Today, skills development is again a key topic in international development policies, not only within the framework of the Swiss development cooperation. The UN sustainable development goals 2030 urge and claim for more engagement in VSD. Goal 4 on education and goal 8 on economic growth cover important elements of VSD, including access, quality and outreach dimensions as well as youth employment or self-employment and entrepreneurship on the outcome level.
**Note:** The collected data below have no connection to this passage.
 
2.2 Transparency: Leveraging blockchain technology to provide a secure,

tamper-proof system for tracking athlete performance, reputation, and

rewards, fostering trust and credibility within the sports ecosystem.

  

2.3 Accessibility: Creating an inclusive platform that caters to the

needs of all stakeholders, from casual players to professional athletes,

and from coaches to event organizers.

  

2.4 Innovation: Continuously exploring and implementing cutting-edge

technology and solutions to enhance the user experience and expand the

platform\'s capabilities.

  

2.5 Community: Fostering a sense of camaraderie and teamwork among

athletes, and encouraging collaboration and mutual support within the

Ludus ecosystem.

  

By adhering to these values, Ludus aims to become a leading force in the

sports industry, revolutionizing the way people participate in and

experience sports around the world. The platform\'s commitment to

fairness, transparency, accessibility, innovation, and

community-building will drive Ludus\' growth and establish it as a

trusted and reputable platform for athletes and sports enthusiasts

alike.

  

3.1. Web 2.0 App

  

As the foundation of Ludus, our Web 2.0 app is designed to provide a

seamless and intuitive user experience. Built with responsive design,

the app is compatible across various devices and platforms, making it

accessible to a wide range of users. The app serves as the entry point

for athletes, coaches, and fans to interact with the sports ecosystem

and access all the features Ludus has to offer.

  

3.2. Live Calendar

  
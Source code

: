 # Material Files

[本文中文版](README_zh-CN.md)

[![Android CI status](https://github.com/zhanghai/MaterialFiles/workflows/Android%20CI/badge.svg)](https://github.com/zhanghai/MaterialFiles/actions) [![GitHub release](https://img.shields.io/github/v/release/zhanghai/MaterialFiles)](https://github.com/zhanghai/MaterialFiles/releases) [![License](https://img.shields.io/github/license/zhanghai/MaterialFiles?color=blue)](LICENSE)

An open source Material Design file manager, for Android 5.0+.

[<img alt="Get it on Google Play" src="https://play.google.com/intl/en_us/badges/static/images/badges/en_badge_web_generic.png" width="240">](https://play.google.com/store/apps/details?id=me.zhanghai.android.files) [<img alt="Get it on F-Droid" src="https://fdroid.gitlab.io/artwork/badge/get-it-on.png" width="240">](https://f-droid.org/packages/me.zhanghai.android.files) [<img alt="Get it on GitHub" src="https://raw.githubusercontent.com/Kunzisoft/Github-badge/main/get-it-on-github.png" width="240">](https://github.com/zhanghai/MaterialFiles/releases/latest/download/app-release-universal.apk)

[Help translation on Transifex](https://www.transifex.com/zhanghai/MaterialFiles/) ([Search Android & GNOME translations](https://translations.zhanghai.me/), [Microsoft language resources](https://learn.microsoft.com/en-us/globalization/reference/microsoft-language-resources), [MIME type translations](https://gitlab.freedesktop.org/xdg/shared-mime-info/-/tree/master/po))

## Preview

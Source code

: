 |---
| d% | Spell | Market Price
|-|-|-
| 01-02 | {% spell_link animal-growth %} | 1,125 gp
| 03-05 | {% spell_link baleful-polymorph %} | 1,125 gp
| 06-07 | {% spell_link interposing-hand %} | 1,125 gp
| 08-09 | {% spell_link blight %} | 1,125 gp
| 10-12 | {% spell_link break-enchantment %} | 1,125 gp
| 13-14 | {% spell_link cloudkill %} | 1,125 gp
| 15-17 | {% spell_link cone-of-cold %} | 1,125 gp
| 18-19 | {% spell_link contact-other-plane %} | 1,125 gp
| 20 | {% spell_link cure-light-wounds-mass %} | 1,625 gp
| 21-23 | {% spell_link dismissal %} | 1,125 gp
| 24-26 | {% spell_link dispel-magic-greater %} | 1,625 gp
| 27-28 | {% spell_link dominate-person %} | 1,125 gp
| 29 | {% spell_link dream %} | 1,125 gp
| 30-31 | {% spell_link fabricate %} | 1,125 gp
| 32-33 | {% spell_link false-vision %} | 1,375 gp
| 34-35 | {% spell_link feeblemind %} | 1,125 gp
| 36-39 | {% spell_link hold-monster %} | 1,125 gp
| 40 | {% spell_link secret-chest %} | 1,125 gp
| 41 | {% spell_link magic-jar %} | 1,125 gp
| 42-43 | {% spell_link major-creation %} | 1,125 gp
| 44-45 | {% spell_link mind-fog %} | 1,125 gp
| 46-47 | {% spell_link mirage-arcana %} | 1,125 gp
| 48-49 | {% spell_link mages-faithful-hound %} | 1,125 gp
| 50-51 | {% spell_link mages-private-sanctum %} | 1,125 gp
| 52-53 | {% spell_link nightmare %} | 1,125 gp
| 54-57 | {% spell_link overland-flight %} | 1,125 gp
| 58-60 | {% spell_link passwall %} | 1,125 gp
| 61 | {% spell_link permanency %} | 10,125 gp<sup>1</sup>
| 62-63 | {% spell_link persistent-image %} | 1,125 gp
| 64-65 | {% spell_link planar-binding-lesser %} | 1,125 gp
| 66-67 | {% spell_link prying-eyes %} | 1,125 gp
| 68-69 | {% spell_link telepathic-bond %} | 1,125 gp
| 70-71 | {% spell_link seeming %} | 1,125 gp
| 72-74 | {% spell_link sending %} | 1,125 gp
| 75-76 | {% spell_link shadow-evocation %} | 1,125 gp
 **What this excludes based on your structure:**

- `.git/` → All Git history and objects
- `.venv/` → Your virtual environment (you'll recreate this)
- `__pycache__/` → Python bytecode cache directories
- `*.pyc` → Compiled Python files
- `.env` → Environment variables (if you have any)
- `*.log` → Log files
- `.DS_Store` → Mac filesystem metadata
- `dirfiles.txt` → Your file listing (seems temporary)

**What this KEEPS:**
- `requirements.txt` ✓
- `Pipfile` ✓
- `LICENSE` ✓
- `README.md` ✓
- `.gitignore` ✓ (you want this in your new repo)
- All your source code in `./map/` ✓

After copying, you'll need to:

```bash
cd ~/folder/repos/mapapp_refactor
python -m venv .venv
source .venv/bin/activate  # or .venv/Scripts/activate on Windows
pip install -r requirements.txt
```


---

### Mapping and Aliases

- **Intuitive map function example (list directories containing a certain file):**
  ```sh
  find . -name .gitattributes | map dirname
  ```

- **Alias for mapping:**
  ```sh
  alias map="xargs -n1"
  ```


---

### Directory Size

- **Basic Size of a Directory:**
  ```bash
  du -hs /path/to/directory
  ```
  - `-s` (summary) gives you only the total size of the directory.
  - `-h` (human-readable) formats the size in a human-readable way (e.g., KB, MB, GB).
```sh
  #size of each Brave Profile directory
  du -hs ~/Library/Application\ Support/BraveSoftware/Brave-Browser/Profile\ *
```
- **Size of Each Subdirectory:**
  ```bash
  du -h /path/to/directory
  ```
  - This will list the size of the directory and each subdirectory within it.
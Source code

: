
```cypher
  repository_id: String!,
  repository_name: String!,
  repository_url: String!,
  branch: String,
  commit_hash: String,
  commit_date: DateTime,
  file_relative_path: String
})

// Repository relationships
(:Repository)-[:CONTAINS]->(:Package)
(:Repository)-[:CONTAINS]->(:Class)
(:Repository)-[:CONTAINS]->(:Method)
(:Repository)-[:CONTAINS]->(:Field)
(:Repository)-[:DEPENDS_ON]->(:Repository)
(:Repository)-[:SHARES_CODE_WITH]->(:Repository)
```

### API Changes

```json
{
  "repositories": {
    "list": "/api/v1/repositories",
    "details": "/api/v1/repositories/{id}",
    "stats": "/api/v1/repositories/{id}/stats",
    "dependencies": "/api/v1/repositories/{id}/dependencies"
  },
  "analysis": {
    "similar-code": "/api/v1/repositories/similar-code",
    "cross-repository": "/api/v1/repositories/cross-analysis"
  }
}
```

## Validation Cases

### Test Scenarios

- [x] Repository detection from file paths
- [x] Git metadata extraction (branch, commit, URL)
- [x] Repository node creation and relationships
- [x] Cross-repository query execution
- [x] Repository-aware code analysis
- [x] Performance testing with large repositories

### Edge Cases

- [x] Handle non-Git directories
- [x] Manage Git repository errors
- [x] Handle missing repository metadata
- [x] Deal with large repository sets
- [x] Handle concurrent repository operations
The SDC is opting for a context specific, broad approach to VSD. Access, quality and systemic interfaces with basic education as well as the labour market and the private sector are at the core of its strategic orientation.
Definition of VSD
The broad concept SDC applies for VSD encompasses all organised learning processes for the development of technical, social and personal competencies and qualifications that contribute to the sustainable long-term integration of trained people in decent working conditions in the formal or informal economy, either on an employed or self-employed basis. VSD usually combines theory and practice and can take place in schools or technical institutes, workshops or at the workplace in enterprises. According to the concept of lifelong learning, VSD can take place at all education levels, from lower secondary to tertiary, and one can acquire VSD throughout an individual's economically active life. It includes formal and non-formal VSD offers.